IPS: How did winning affect your professional career?

MB: It transformed it. I was still studying and immediately I had an assignment to go back and cover the war focusing on the impact diamonds were having on the conflict. It was published in the Sunday Times Magazine and I have been working on the impact conflict minerals have in conflict for the past 17 years as a result.

IPS: What are you working on right now?

MB: I have been working on the conflict in the Central African Republic (CAR) for Human Rights Watch and National Geographic Magazine for the past 4 years. In addition, I have just completed a Masters program at the University of Cambridge and the dissertation was on the causes of conflict in CAR. So, it’s not all photography. Photography is a great tool we can use to engage, educate and inform. The more we understand about conflict, the more effective our message becomes.

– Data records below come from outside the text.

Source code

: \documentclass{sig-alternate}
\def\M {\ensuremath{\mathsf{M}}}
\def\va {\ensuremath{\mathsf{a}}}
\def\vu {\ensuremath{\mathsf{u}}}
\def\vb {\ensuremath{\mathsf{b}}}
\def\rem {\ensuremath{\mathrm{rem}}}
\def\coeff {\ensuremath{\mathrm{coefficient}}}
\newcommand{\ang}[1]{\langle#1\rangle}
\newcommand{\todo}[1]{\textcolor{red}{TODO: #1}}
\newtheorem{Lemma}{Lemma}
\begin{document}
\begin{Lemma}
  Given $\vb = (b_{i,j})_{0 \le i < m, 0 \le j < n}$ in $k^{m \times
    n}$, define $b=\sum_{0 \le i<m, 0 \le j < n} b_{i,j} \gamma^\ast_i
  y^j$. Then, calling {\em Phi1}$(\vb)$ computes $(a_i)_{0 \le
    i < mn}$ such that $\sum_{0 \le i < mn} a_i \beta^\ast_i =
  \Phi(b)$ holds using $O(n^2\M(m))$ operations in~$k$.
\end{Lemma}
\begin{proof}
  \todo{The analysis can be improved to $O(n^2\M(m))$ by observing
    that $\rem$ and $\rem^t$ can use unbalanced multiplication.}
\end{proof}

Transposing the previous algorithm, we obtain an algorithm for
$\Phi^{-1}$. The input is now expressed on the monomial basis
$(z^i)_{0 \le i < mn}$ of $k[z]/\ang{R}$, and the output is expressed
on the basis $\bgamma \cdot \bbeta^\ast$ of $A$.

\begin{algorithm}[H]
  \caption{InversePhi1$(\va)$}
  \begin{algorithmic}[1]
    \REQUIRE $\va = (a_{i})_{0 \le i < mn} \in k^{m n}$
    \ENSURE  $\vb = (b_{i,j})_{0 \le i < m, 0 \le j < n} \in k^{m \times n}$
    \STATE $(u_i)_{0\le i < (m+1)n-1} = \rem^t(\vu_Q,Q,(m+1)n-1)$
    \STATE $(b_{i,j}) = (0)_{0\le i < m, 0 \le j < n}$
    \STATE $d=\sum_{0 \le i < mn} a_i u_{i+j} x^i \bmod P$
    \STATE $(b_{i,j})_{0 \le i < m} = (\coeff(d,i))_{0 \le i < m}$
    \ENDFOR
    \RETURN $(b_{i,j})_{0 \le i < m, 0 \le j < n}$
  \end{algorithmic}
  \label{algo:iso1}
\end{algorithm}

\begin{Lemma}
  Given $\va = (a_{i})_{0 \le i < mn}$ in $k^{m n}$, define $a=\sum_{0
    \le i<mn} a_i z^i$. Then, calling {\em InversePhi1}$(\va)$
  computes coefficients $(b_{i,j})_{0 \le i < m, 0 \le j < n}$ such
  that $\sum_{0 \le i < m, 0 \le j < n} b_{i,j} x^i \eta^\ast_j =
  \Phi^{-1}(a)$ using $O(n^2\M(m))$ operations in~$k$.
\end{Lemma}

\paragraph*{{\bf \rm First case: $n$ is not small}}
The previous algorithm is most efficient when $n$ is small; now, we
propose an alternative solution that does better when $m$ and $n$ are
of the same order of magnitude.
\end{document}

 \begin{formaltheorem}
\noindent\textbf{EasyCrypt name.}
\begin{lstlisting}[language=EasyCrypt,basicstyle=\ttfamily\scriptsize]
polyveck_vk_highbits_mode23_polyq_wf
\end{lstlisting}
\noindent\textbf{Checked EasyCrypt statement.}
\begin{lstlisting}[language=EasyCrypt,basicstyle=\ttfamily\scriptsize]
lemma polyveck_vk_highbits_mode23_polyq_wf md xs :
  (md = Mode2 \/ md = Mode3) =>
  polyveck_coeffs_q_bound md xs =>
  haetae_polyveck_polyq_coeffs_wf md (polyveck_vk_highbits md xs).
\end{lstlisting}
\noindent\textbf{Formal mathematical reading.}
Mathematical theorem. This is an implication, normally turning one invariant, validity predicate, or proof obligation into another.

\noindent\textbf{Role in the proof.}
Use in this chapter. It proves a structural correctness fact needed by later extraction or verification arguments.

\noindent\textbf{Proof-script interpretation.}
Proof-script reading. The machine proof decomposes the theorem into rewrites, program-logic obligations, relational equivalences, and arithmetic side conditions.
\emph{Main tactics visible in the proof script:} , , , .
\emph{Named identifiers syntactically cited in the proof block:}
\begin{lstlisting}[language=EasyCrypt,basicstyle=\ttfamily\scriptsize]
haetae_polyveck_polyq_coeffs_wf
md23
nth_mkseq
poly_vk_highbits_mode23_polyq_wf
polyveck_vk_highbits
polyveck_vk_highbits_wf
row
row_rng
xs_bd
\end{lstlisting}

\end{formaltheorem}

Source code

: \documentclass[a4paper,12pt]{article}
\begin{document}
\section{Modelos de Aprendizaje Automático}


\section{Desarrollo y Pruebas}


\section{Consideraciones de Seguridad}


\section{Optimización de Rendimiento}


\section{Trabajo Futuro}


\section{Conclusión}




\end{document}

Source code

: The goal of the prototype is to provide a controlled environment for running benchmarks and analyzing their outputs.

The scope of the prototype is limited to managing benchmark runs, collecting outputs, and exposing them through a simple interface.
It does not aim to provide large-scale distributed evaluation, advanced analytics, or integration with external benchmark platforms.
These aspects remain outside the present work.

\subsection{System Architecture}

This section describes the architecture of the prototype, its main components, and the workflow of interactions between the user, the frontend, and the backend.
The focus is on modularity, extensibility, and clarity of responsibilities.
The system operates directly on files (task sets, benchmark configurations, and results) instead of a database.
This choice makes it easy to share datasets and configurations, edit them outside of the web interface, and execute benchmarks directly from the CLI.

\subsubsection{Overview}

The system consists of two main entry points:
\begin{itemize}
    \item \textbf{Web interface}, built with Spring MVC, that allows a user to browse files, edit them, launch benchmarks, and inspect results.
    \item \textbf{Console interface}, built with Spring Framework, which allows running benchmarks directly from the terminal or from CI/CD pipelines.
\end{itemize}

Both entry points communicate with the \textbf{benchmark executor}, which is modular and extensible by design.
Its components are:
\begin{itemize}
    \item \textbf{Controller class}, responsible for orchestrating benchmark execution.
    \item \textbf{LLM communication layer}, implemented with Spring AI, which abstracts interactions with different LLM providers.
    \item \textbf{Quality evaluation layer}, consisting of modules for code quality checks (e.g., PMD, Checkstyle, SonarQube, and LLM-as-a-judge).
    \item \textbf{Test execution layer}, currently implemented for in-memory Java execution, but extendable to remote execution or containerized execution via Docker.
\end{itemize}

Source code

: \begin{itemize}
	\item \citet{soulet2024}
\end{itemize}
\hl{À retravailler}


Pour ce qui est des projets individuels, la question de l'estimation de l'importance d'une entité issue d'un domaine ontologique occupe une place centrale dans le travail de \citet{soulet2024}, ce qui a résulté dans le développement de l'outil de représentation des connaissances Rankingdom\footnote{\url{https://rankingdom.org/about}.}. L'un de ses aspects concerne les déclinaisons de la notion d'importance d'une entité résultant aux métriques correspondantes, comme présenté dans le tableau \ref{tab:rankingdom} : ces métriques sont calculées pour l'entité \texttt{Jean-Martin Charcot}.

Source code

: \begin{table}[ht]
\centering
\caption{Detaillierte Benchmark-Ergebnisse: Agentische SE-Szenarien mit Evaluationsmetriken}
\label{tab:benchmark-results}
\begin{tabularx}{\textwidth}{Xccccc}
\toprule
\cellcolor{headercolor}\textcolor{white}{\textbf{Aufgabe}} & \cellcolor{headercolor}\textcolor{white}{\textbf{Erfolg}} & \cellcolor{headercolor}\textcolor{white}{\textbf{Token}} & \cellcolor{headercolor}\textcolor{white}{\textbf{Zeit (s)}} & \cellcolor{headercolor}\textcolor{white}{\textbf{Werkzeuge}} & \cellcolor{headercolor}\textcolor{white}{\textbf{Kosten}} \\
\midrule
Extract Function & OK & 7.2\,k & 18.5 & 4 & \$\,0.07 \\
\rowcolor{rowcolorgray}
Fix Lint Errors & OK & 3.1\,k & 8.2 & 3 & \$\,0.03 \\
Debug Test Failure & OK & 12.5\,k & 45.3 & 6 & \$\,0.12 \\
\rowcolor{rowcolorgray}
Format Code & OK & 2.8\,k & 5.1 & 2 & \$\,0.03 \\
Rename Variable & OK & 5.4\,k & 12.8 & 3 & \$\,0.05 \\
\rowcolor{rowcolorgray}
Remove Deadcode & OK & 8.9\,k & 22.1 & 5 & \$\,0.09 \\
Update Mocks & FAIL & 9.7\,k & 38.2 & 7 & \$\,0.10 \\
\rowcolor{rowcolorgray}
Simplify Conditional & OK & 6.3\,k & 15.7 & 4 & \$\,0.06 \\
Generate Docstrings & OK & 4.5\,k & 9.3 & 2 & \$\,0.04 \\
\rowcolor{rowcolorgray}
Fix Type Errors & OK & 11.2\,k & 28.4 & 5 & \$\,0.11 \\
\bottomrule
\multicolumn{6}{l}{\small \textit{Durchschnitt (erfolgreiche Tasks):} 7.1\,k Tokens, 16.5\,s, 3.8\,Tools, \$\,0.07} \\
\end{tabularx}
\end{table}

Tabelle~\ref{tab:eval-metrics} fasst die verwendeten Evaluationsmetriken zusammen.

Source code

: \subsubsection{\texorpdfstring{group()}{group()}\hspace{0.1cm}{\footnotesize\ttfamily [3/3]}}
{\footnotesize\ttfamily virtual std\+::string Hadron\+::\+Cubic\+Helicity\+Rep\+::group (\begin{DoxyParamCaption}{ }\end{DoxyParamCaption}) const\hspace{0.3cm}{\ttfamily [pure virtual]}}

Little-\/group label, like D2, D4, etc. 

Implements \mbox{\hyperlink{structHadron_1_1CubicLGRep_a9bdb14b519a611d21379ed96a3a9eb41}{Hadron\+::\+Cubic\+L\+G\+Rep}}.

© Marcus Bleasdale / IPG 2003 Amputees of Sierra Leone Bintu 8 and Damba 9 in the MSF camp in Murrytown.

© Marcus Bleasdale


IPS: What advice do you have for young photographers who enter this year?

MB: ENTER! This is the single most important photography award for young photojournalists. It transformed my career and many other photographers. Just look at the list of people who have been awarded the Ian Parry. It is incredible what they have all gone on to achieve in Ian’s memory.